Rohstoffauswahl: Der Rohstoff für Aluminiumfolie ist hochreines Aluminium (Reinheit typischerweise größer oder gleich 99,5 %), um Flexibilität und Korrosionsbeständigkeit zu gewährleisten. Zu den gängigen Aluminiumbarrenqualitäten gehören 1050, 1060 und 1100, wobei 1050er Aluminiumbarren mit einer Reinheit von über 99,5 % ein häufig verwendetes Material für Aluminiumfolie in Lebensmittelqualität ist.

 

Schmelzen und Warmwalzen: Nach dem Schmelzen bei hohen Temperaturen werden die Aluminiumbarren zu etwa 20–40 mm dicken Aluminiumplatten gegossen. Anschließend werden die Aluminiumplatten durch einen Warmwalzprozess zu 2–6 mm dicken Aluminiumspulen gewalzt. Dieser Prozess erfordert eine Temperaturkontrolle zwischen 300 und 500 Grad, um eine Materialversprödung zu verhindern.

 

Kaltwalzen und Glühen: Die warm-gewalzten Aluminiumspulen durchlaufen mehrere Kaltwalzprozesse und werden dabei allmählich auf 0,1-0,2 mm dünner.
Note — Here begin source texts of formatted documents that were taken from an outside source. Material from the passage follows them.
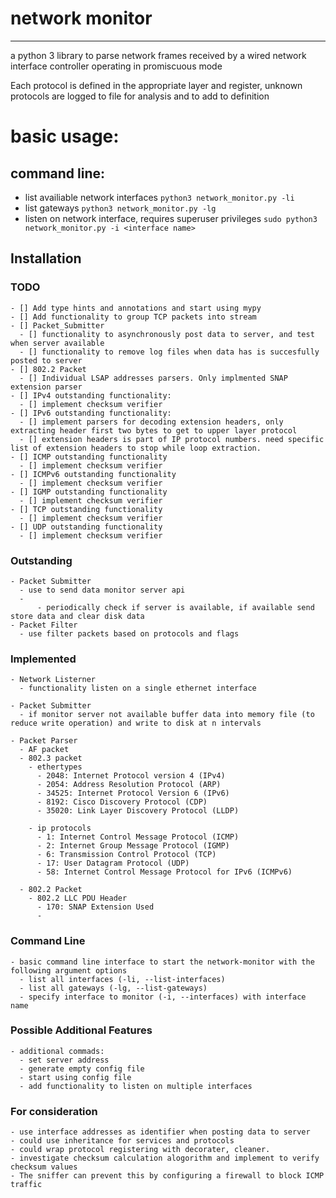 # network monitor
---
a python 3 library to parse network frames received by a wired network interface controller operating in promiscuous mode

Each protocol is defined in the appropriate layer and register, unknown protocols are logged to file for analysis and to add to definition

# basic usage:

## command line:
  - list availiable network interfaces
  `python3 network_monitor.py -li` 
  - list gateways
  `python3 network_monitor.py -lg`
  - listen on network interface, requires superuser privileges
  `sudo python3 network_monitor.py -i <interface name> `
## Installation

### TODO

    - [] Add type hints and annotations and start using mypy
    - [] Add functionality to group TCP packets into stream
    - [] Packet_Submitter
      - [] functionality to asynchronously post data to server, and test when server available
      - [] functionality to remove log files when data has is succesfully posted to server
    - [] 802.2 Packet
      - [] Individual LSAP addresses parsers. Only implmented SNAP extension parser
    - [] IPv4 outstanding functionality:
      - [] implement checksum verifier
    - [] IPv6 outstanding functionality:
      - [] implement parsers for decoding extension headers, only extracting header first two bytes to get to upper layer protocol
      - [] extension headers is part of IP protocol numbers. need specific list of extension headers to stop while loop extraction.
    - [] ICMP outstanding functionality
      - [] implement checksum verifier
    - [] ICMPv6 outstanding functionality
      - [] implement checksum verifier
    - [] IGMP outstanding functionality
      - [] implement checksum verifier
    - [] TCP outstanding functionality
      - [] implement checksum verifier
    - [] UDP outstanding functionality 
      - [] implement checksum verifier

### Outstanding
    - Packet Submitter
      - use to send data monitor server api
      - 
          - periodically check if server is available, if available send store data and clear disk data
    - Packet Filter
      - use filter packets based on protocols and flags

### Implemented

    - Network Listerner
      - functionality listen on a single ethernet interface
    
    - Packet Submitter
      - if monitor server not available buffer data into memory file (to reduce write operation) and write to disk at n intervals 

    - Packet Parser
      - AF packet
      - 802.3 packet
        - ethertypes
          - 2048: Internet Protocol version 4 (IPv4)
          - 2054: Address Resolution Protocol (ARP)
          - 34525: Internet Protocol Version 6 (IPv6)
          - 8192: Cisco Discovery Protocol (CDP)
          - 35020: Link Layer Discovery Protocol (LLDP)
        
        - ip protocols
          - 1: Internet Control Message Protocol (ICMP)
          - 2: Internet Group Message Protocol (IGMP)
          - 6: Transmission Control Protocol (TCP)
          - 17: User Datagram Protocol (UDP)
          - 58: Internet Control Message Protocol for IPv6 (ICMPv6)
          
      - 802.2 Packet 
        - 802.2 LLC PDU Header
          - 170: SNAP Extension Used
          - 


### Command Line
    - basic command line interface to start the network-monitor with the following argument options
      - list all interfaces (-li, --list-interfaces)
      - list all gateways (-lg, --list-gateways)
      - specify interface to monitor (-i, --interfaces) with interface name
  
      

### Possible Additional Features
    - additional commads:
      - set server address
      - generate empty config file
      - start using config file
      - add functionality to listen on multiple interfaces

### For consideration 
    - use interface addresses as identifier when posting data to server
    - could use inheritance for services and protocols
    - could wrap protocol registering with decorater, cleaner.
    - investigate checksum calculation alogorithm and implement to verify checksum values
    - The sniffer can prevent this by configuring a firewall to block ICMP traffic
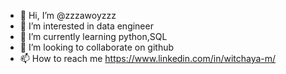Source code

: - 👋 Hi, I’m @zzzawoyzzz
- 👀 I’m interested in data engineer
- 🌱 I’m currently learning python,SQL
- 💞️ I’m looking to collaborate on github
- 📫 How to reach me https://www.linkedin.com/in/witchaya-m/

<!---
zzzawoyzzz/zzzawoyzzz is a ✨ special ✨ repository because its `README.md` (this file) appears on your GitHub profile.
You can click the Preview link to take a look at your changes.
--->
Während des Kaltwalzprozesses ist ein intermittierendes Glühen (bei etwa 350 Grad) erforderlich, um eine Kaltverfestigung zu verhindern und die Duktilität der Aluminiumfolie zu verbessern. Schneiden und Verpacken: Die fertige Aluminiumfolie wird je nach Kundenwunsch in verschiedene Breiten (z. B. 300 mm, 450 mm usw.) geschnitten und mit feuchtigkeitsbeständigen Materialien verpackt, um sicherzustellen, dass sie während des Transports und der Lagerung nicht verunreinigt wird.